Start of Extracted records

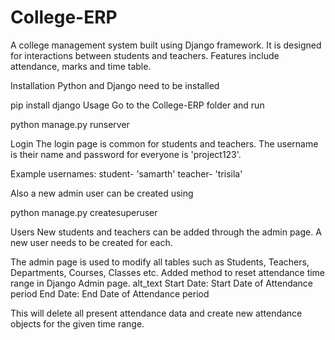 # College-ERP
A college management system built using Django framework. It is designed for interactions between students and teachers. Features include attendance, marks and time table.

Installation
Python and Django need to be installed

pip install django
Usage
Go to the College-ERP folder and run

python manage.py runserver

Login
The login page is common for students and teachers.
The username is their name and password for everyone is 'project123'.

Example usernames:
student- 'samarth'
teacher- 'trisila'

Also a new admin user can be created using

python manage.py createsuperuser

Users
New students and teachers can be added through the admin page. A new user needs to be created for each.

The admin page is used to modify all tables such as Students, Teachers, Departments, Courses, Classes etc.
Added method to reset attendance time range in Django Admin page.
alt_text
Start Date: Start Date of Attendance period
End Date: End Date of Attendance period

This will delete all present attendance data and create new attendance objects for the given time range.
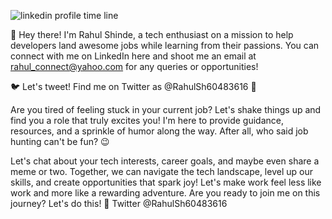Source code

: ![linkedin profile time line](https://github.com/user-attachments/assets/010db518-e169-4d24-8eee-de2fcebde313)

👋 Hey there! I'm Rahul Shinde, a tech enthusiast on a mission to help developers land awesome jobs while learning from their passions. You can connect with me on LinkedIn here and shoot me an email at rahul_connect@yahoo.com for any queries or opportunities!

🐦 Let's tweet! Find me on Twitter as @RahulSh60483616 🐤

Are you tired of feeling stuck in your current job? Let's shake things up and find you a role that truly excites you! I'm here to provide guidance, resources, and a sprinkle of humor along the way. After all, who said job hunting can't be fun? 😉

Let's chat about your tech interests, career goals, and maybe even share a meme or two. Together, we can navigate the tech landscape, level up our skills, and create opportunities that spark joy! Let's make work feel less like work and more like a rewarding adventure. Are you ready to join me on this journey? Let's do this! 🚀
Twitter @RahulSh60483616

<!---
rahul-s83/rahul-s83 is a ✨ special ✨ repository because its `README.md` (this file) appears on your GitHub profile.
You can click the Preview link to take a look at your changes.
--->

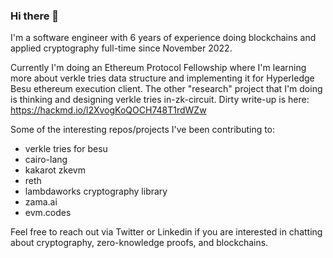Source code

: ### Hi there 👋

I'm a software engineer with 6 years of experience doing blockchains and applied cryptography full-time since November 2022.

Currently I'm doing an Ethereum Protocol Fellowship where I'm learning more about verkle tries data structure and implementing it for Hyperledge Besu ethereum execution client. The other "research" project that I'm doing is thinking and designing verkle tries in-zk-circuit. Dirty write-up is here: https://hackmd.io/l2XvogKoQOCH748T1rdWZw

Some of the interesting repos/projects I've been contributing to:

- verkle tries for besu
- cairo-lang
- kakarot zkevm
- reth
- lambdaworks cryptography library
- zama.ai
- evm.codes

Feel free to reach out via Twitter or Linkedin if you are interested in chatting about cryptography, zero-knowledge proofs, and blockchains.

<!--
**dragan2234/dragan2234** is a ✨ _special_ ✨ repository because its `README.md` (this file) appears on your GitHub profile.

Here are some ideas to get you started:

- 🔭 I’m currently working on ...
- 🌱 I’m currently learning ...
- 👯 I’m looking to collaborate on ...
- 🤔 I’m looking for help with ...
- 💬 Ask me about ...
- 📫 How to reach me: ...
- 😄 Pronouns: ...
- ⚡ Fun fact: ...
-->
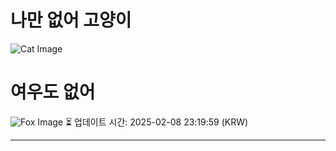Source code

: 
# 나만 없어 고양이

![Cat Image](https://cdn2.thecatapi.com/images/9qo.jpg)

# 여우도 없어
![Fox Image](https://randomfox.ca/images/103.jpg)
⏳ 업데이트 시간: 2025-02-08 23:19:59 (KRW)

---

End of Extracted records

How to complete this task >> Return the data above in its exact wording, with none of the pictures.

Result of this exercise >>
 # College-ERP
A college management system built using Django framework. It is designed for interactions between students and teachers. Features include attendance, marks and time table.

Installation
Python and Django need to be installed

pip install django
Usage
Go to the College-ERP folder and run

python manage.py runserver

Login
The login page is common for students and teachers.
The username is their name and password for everyone is 'project123'.

Example usernames:
student- 'samarth'
teacher- 'trisila'

Also a new admin user can be created using

python manage.py createsuperuser

Users
New students and teachers can be added through the admin page. A new user needs to be created for each.

The admin page is used to modify all tables such as Students, Teachers, Departments, Courses, Classes etc.
Added method to reset attendance time range in Django Admin page.
alt_text
Start Date: Start Date of Attendance period
End Date: End Date of Attendance period

This will delete all present attendance data and create new attendance objects for the given time range.
Source code

: ![linkedin profile time line](https://github.com/user-attachments/assets/010db518-e169-4d24-8eee-de2fcebde313)

👋 Hey there! I'm Rahul Shinde, a tech enthusiast on a mission to help developers land awesome jobs while learning from their passions. You can connect with me on LinkedIn here and shoot me an email at rahul_connect@yahoo.com for any queries or opportunities!

🐦 Let's tweet! Find me on Twitter as @RahulSh60483616 🐤

Are you tired of feeling stuck in your current job? Let's shake things up and find you a role that truly excites you! I'm here to provide guidance, resources, and a sprinkle of humor along the way. After all, who said job hunting can't be fun? 😉

Let's chat about your tech interests, career goals, and maybe even share a meme or two. Together, we can navigate the tech landscape, level up our skills, and create opportunities that spark joy! Let's make work feel less like work and more like a rewarding adventure. Are you ready to join me on this journey? Let's do this! 🚀
Twitter @RahulSh60483616

<!---
rahul-s83/rahul-s83 is a ✨ special ✨ repository because its `README.md` (this file) appears on your GitHub profile.
You can click the Preview link to take a look at your changes.
--->

Source code

: ### Hi there 👋

I'm a software engineer with 6 years of experience doing blockchains and applied cryptography full-time since November 2022.

Currently I'm doing an Ethereum Protocol Fellowship where I'm learning more about verkle tries data structure and implementing it for Hyperledge Besu ethereum execution client. The other "research" project that I'm doing is thinking and designing verkle tries in-zk-circuit. Dirty write-up is here: https://hackmd.io/l2XvogKoQOCH748T1rdWZw

Some of the interesting repos/projects I've been contributing to:

- verkle tries for besu
- cairo-lang
- kakarot zkevm
- reth
- lambdaworks cryptography library
- zama.ai
- evm.codes

Feel free to reach out via Twitter or Linkedin if you are interested in chatting about cryptography, zero-knowledge proofs, and blockchains.

<!--
**dragan2234/dragan2234** is a ✨ _special_ ✨ repository because its `README.md` (this file) appears on your GitHub profile.

Here are some ideas to get you started:

- 🔭 I’m currently working on ...
- 🌱 I’m currently learning ...
- 👯 I’m looking to collaborate on ...
- 🤔 I’m looking for help with ...
- 💬 Ask me about ...
- 📫 How to reach me: ...
- 😄 Pronouns: ...
- ⚡ Fun fact: ...
-->
Source code

: 
# 나만 없어 고양이

![Cat Image](https://cdn2.thecatapi.com/images/9qo.jpg)

# 여우도 없어
![Fox Image](https://randomfox.ca/images/103.jpg)
⏳ 업데이트 시간: 2025-02-08 23:19:59 (KRW)

---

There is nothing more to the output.